苦境を乗り越える「感謝力」の磨き方ビジネスマンの不死身力(1/2 ページ)

感謝の気持ちが企業に浸透すれば、社員の仕事への取り組み方や顧客との接し方が変わる。「感謝力」を高めるために、経営層やリーダーがすべきことは何だろうか。

» 2010年01月23日 00時00分 公開
[竹内義晴,ITmedia]

少し考え方を変えることで、仕事を楽しく充実したものに。「ビジネスマンの不死身力」では、そのノウハウをお伝えします。


 先日、経営再建が行われている日本航空(JAL)の報道を見た。JALの社員が搭乗者に手書きのメッセージカードを配りながら感謝の気持ちを一人一人に伝えており、搭乗者から「頑張って」と声をかけられるシーンもあった。JALの社員も、厳しい今だからこそ、こうした言葉に心の底から勇気をもらい、サービスの提供者/利用者という枠を超えた信頼関係を顧客と築けるのではないか。

 あらゆる企業にとって、普段から社員の感謝の気持ちを伝えて、顧客との信頼関係を築くことは1つの命題だ、顧客への感謝の気持ちが重要と考える経営者や現場のリーダーも多い。だが「感謝しなさい」と伝えても、社員やメンバーがそれをすぐに実践できるものでもない。

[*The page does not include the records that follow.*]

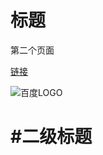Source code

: # 标题

第二个页面

[ 链接 ](http://www.hit.edu.cn)

![百度LOGO](http://www.baidu.com/img/PCtm_d9c8750bed0b3c7d089fa7d55720d6cf.png)

# #二级标题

 感謝の心をはぐくむために、礼儀作法やマナーの研修を強化する企業もある。研修を通じて基本を身に付けることは大事だが、きれいなお辞儀ができても、内心「めんどくさい」と思っていては、感謝の気持ちが芽生えたとはいえない。感謝することを形だけ強制しても、それは顧客には伝わらないのだ。

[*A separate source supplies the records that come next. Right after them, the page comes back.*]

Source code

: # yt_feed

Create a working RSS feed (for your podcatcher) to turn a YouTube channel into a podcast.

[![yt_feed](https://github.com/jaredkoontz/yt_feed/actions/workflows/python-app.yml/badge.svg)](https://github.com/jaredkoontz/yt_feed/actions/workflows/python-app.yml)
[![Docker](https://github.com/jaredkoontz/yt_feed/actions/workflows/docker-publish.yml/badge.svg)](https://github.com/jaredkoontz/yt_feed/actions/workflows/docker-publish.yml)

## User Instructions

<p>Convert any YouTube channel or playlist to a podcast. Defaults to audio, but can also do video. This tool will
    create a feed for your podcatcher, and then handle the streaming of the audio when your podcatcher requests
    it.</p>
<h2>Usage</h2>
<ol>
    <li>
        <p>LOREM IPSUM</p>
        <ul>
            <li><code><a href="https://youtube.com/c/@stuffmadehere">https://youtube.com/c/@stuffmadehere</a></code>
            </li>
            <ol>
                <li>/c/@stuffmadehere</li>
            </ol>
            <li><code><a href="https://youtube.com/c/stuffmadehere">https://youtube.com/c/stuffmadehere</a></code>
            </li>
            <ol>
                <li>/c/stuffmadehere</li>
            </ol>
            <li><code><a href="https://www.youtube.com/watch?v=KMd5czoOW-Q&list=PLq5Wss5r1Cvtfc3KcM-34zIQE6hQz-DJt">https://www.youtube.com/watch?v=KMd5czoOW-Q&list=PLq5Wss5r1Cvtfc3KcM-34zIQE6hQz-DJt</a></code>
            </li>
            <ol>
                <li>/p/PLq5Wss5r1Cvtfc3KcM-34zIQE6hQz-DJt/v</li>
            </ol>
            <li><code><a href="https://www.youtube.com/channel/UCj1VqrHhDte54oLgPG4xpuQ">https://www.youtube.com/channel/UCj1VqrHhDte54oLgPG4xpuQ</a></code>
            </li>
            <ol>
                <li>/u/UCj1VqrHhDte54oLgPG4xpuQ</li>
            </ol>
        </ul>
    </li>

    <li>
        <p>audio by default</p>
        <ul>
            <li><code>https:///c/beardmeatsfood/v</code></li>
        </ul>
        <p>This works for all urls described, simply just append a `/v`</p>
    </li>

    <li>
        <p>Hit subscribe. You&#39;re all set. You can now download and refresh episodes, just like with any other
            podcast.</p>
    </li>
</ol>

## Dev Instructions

 感謝の気持ちが企業に浸透すれば、社員の仕事への取り組み方や顧客との接し方が変わる。「感謝力」を高めるために、経営層やリーダーがすべきことは何だろうか。

感謝とは何か?

 ここで、感謝とは一体何かを考えてみたい。

 まずは、あなたが今までに「うれしい」と感じた経験を思い出してみてほしい。他者から親切にされた時、あなたは「感謝しよう」「ありがたいと思おう」とは考えなかったはずだ。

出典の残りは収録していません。